• [Problem details]: The lines wanted are those in the data below that include "Integration".

(Plain-text document sources)

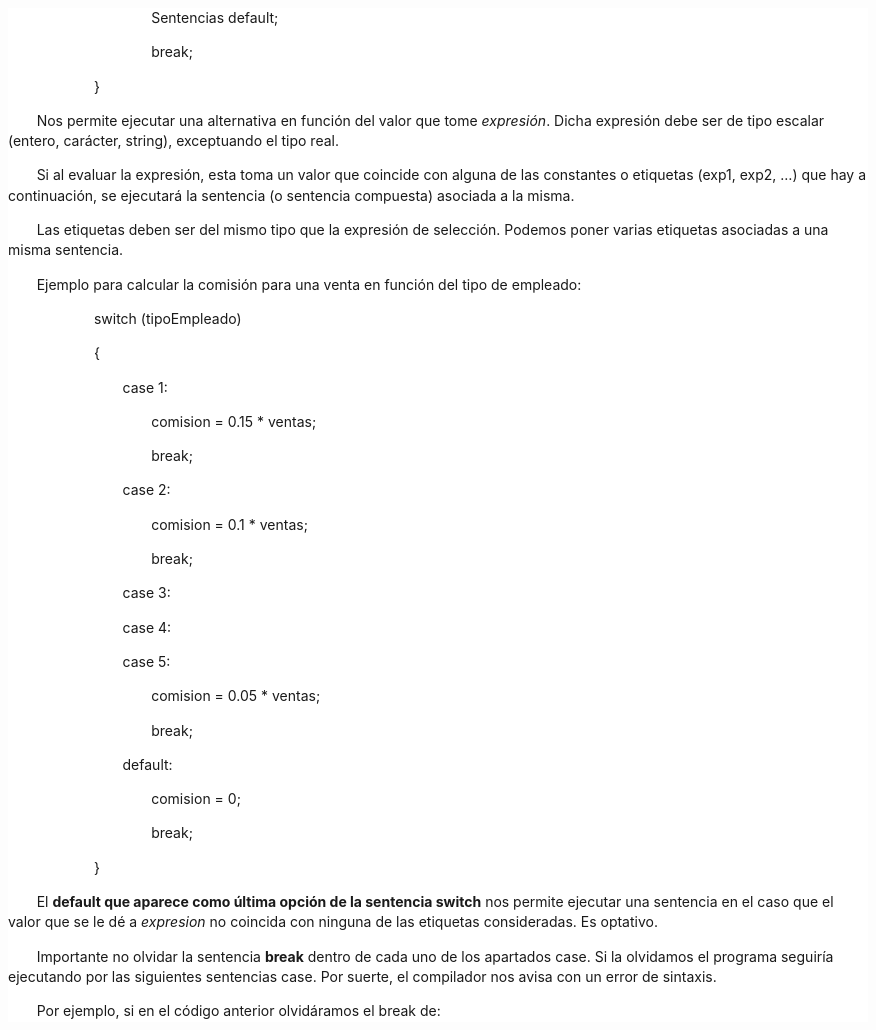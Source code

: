    `                    `Sentencias default;

   `                    `break;

   `            `}

	

   `	`Nos permite ejecutar una alternativa en función del valor que tome *expresión*. Dicha expresión debe ser de tipo escalar (entero, carácter, string), exceptuando el tipo real.

   `	`Si al evaluar la expresión, esta toma un valor que coincide con alguna de las constantes o etiquetas (exp1, exp2, …) que hay a continuación, se ejecutará la sentencia (o sentencia compuesta) asociada a la misma.

   `	`Las etiquetas deben ser del mismo tipo que la expresión de selección. Podemos poner varias etiquetas asociadas a una misma sentencia.

   `	`Ejemplo para calcular la comisión para una venta en función del tipo de empleado:

   `            `switch (tipoEmpleado)

   `            `{ 

   `                `case 1:

   `                    `comision = 0.15 \* ventas;

   `                    `break;

   `                `case 2:

   `                    `comision = 0.1 \* ventas;

   `                    `break;

   `                `case 3:

   `                `case 4:

   `                `case 5:

   `                    `comision = 0.05 \* ventas;

   `                    `break;

   `                `default:

   `                    `comision = 0;

   `                    `break;

   `            `}

   `	`El **default que aparece como última opción de la sentencia switch** nos permite ejecutar una sentencia en el caso que el valor que se le dé a *expresion* no coincida con ninguna de las etiquetas consideradas. Es optativo.

	

   `	`Importante no olvidar la sentencia **break** dentro de cada uno de los apartados case. Si la olvidamos el programa seguiría ejecutando por las siguientes sentencias case. Por suerte, el compilador nos avisa con un error de sintaxis.

   `	`Por ejemplo, si en el código anterior olvidáramos el break de:
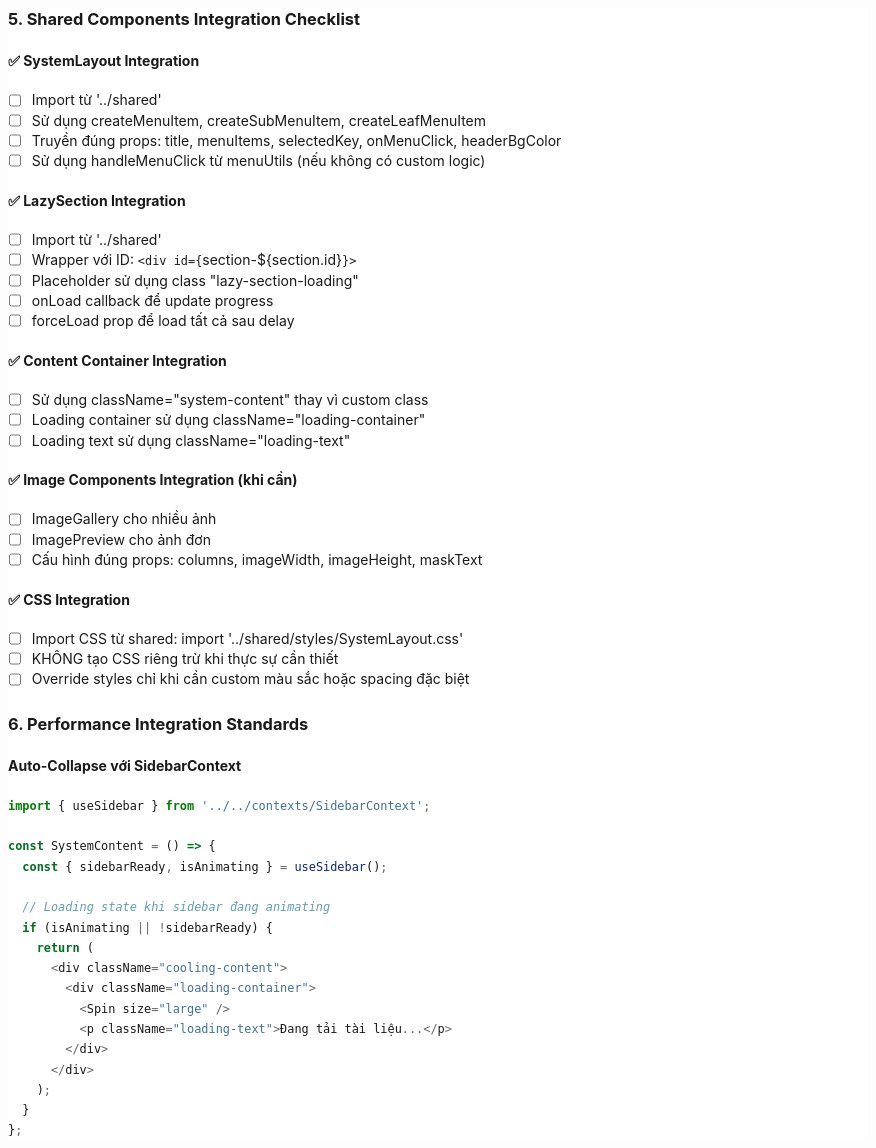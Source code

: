 ### 5. Shared Components Integration Checklist

#### ✅ SystemLayout Integration
- [ ] Import từ '../shared'
- [ ] Sử dụng createMenuItem, createSubMenuItem, createLeafMenuItem
- [ ] Truyền đúng props: title, menuItems, selectedKey, onMenuClick, headerBgColor
- [ ] Sử dụng handleMenuClick từ menuUtils (nếu không có custom logic)

#### ✅ LazySection Integration  
- [ ] Import từ '../shared'
- [ ] Wrapper với ID: `<div id={`section-${section.id}`}>`
- [ ] Placeholder sử dụng class "lazy-section-loading"
- [ ] onLoad callback để update progress
- [ ] forceLoad prop để load tất cả sau delay

#### ✅ Content Container Integration
- [ ] Sử dụng className="system-content" thay vì custom class
- [ ] Loading container sử dụng className="loading-container"
- [ ] Loading text sử dụng className="loading-text"

#### ✅ Image Components Integration (khi cần)
- [ ] ImageGallery cho nhiều ảnh
- [ ] ImagePreview cho ảnh đơn
- [ ] Cấu hình đúng props: columns, imageWidth, imageHeight, maskText

#### ✅ CSS Integration
- [ ] Import CSS từ shared: import '../shared/styles/SystemLayout.css'
- [ ] KHÔNG tạo CSS riêng trừ khi thực sự cần thiết
- [ ] Override styles chỉ khi cần custom màu sắc hoặc spacing đặc biệt

### 6. Performance Integration Standards

#### Auto-Collapse với SidebarContext
```javascript
import { useSidebar } from '../../contexts/SidebarContext';

const SystemContent = () => {
  const { sidebarReady, isAnimating } = useSidebar();
  
  // Loading state khi sidebar đang animating
  if (isAnimating || !sidebarReady) {
    return (
      <div className="cooling-content">
        <div className="loading-container">
          <Spin size="large" />
          <p className="loading-text">Đang tải tài liệu...</p>
        </div>
      </div>
    );
  }
};
```
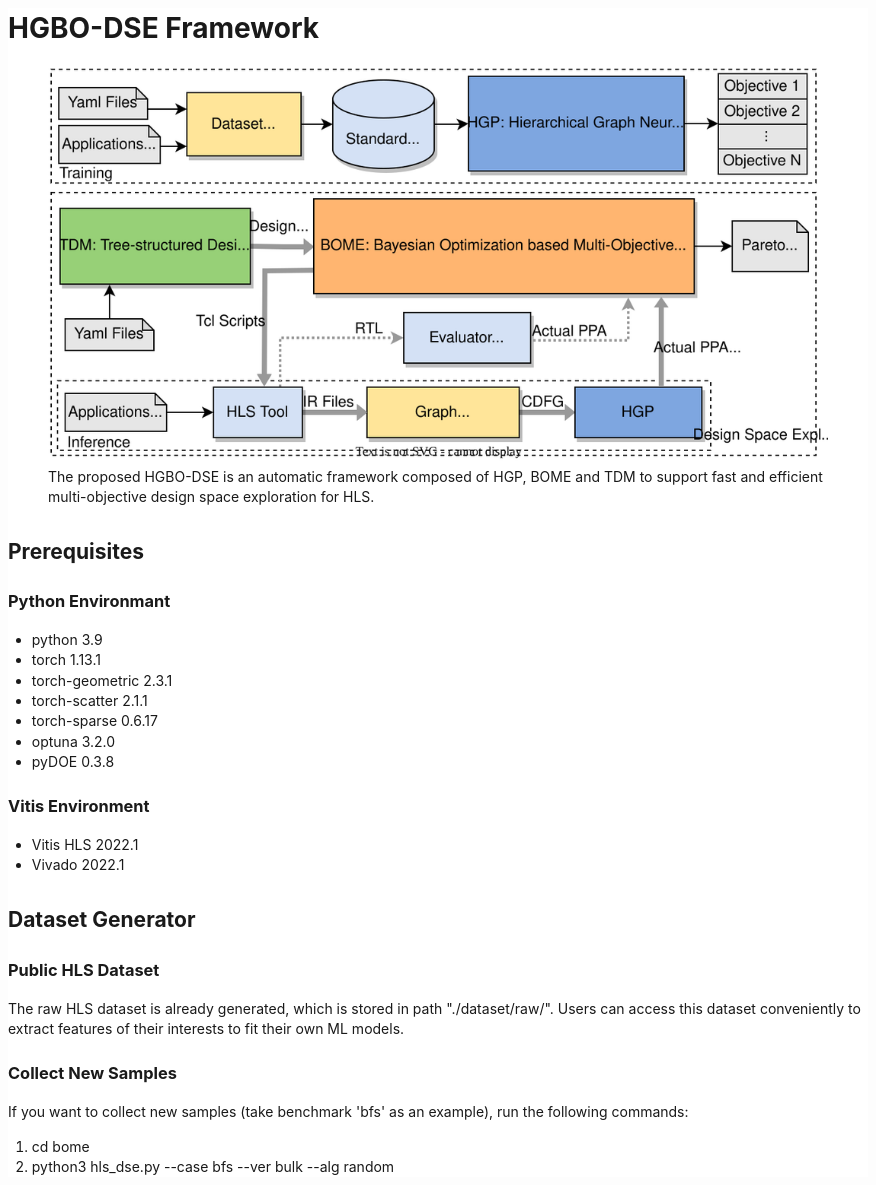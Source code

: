 # HGBO-DSE Framework

<figure>
<img src=img/hgbo.svg alt="Trulli" style="width:100%">
<figcaption align="left">
The proposed HGBO-DSE is an automatic framework composed of HGP, BOME and TDM 
to support fast and efficient multi-objective design space exploration for HLS.
</figcaption>
</figure>

## Prerequisites
### Python Environmant
- python 3.9
- torch 1.13.1
- torch-geometric 2.3.1
- torch-scatter 2.1.1
- torch-sparse 0.6.17
- optuna 3.2.0
- pyDOE 0.3.8
### Vitis Environment
- Vitis HLS 2022.1
- Vivado 2022.1

## Dataset Generator
### Public HLS Dataset
The raw HLS dataset is already generated, which is stored in path "./dataset/raw/". 
Users can access this dataset conveniently to extract features of their interests to fit their own ML models.
### Collect New Samples
If you want to collect new samples (take benchmark 'bfs' as an example), run the following commands:
1. cd bome
2. python3 hls_dse.py --case bfs --ver bulk --alg random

• [Problem solution]:
: ### 5. Shared Components Integration Checklist
#### ✅ SystemLayout Integration
#### ✅ LazySection Integration  
#### ✅ Content Container Integration
#### ✅ Image Components Integration (khi cần)
#### ✅ CSS Integration
### 6. Performance Integration Standards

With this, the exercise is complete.